Comparison of multi-institutional pre-treatment verification for VMAT of nasopharynx with delivery errors

Phys Med. 2018 Sep:53:25-31. doi: 10.1016/j.ejmp.2018.07.007. Epub 2018 Aug 10.

Abstract

Purpose: Measurement-based pre-treatment verification with phantoms frequently uses gamma analysis to assess acceptable delivery accuracy. This study evaluates the sensitivity of a commercial system to simulated machine errors for three different institutions' Volumetric Modulated Arc Therapy (VMAT) planning approaches.
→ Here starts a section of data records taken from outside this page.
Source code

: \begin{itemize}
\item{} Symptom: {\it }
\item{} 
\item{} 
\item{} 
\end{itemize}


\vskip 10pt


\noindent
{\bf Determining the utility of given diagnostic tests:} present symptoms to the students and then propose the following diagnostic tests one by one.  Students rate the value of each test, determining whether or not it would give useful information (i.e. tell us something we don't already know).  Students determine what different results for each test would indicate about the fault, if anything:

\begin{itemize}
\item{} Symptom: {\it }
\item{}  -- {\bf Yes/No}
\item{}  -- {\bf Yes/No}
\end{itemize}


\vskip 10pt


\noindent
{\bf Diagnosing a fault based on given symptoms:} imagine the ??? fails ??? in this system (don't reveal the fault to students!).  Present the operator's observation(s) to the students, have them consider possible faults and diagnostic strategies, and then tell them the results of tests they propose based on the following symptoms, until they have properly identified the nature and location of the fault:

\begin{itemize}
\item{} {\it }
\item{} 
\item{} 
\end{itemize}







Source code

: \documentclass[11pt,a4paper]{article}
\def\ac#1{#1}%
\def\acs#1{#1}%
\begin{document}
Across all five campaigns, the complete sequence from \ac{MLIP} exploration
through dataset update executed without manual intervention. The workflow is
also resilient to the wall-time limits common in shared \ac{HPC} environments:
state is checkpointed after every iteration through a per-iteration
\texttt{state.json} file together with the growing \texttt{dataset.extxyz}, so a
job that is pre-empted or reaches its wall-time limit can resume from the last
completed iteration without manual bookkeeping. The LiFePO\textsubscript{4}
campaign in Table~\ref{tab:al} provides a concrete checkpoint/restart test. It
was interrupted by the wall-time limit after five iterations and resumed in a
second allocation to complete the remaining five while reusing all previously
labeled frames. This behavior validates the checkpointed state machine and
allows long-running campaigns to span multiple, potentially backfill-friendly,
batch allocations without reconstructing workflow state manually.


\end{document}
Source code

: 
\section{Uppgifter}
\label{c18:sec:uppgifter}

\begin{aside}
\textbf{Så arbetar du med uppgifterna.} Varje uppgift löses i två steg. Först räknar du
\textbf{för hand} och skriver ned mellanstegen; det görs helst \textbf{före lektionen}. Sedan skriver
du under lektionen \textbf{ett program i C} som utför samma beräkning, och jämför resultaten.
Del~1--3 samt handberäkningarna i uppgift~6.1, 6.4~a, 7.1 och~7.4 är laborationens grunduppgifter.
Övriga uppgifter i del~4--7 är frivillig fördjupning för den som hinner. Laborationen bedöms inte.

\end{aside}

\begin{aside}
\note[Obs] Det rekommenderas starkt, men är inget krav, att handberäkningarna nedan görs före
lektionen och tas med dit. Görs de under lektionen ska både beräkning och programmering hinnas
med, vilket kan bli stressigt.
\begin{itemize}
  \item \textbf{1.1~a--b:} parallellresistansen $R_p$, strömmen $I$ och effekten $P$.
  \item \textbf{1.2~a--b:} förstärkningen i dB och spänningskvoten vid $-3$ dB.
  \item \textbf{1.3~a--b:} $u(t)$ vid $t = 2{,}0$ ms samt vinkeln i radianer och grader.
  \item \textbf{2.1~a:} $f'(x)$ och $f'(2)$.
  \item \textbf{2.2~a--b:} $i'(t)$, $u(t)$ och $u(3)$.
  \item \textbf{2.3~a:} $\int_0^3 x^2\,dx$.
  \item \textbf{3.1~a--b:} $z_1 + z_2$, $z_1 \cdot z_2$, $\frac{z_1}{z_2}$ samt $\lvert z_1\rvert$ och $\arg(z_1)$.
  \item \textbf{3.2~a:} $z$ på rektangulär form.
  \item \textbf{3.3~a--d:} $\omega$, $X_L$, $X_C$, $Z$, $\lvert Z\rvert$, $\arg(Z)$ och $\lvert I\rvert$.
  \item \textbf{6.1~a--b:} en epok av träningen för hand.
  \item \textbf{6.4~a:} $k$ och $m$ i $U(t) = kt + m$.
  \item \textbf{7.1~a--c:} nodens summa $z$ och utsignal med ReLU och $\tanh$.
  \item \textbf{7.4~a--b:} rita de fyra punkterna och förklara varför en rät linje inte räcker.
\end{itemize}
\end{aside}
Methods: VMAT plans were generated for ten patients at three institutions using each institution's own protocol (manually-planned at institution 1; auto-planned at institutions 2 and 3). Errors in Multi-Leaf Collimator (MLC) field size (FS), MLC shift (S), and collimator angle (C) of -5, -2, -1, 1, 2 and 5 mm or degrees were introduced. Dose metric constraints discriminated which error magnitudes were considered unacceptable. The smallest magnitude error treatment plans deemed clinically unacceptable (typically for a 5% dose change) were delivered to the ArcCHECK for all institutions, and with a high-dose point ion chamber measurement in 2 institutions. Error detection for different gamma analysis criteria was compared.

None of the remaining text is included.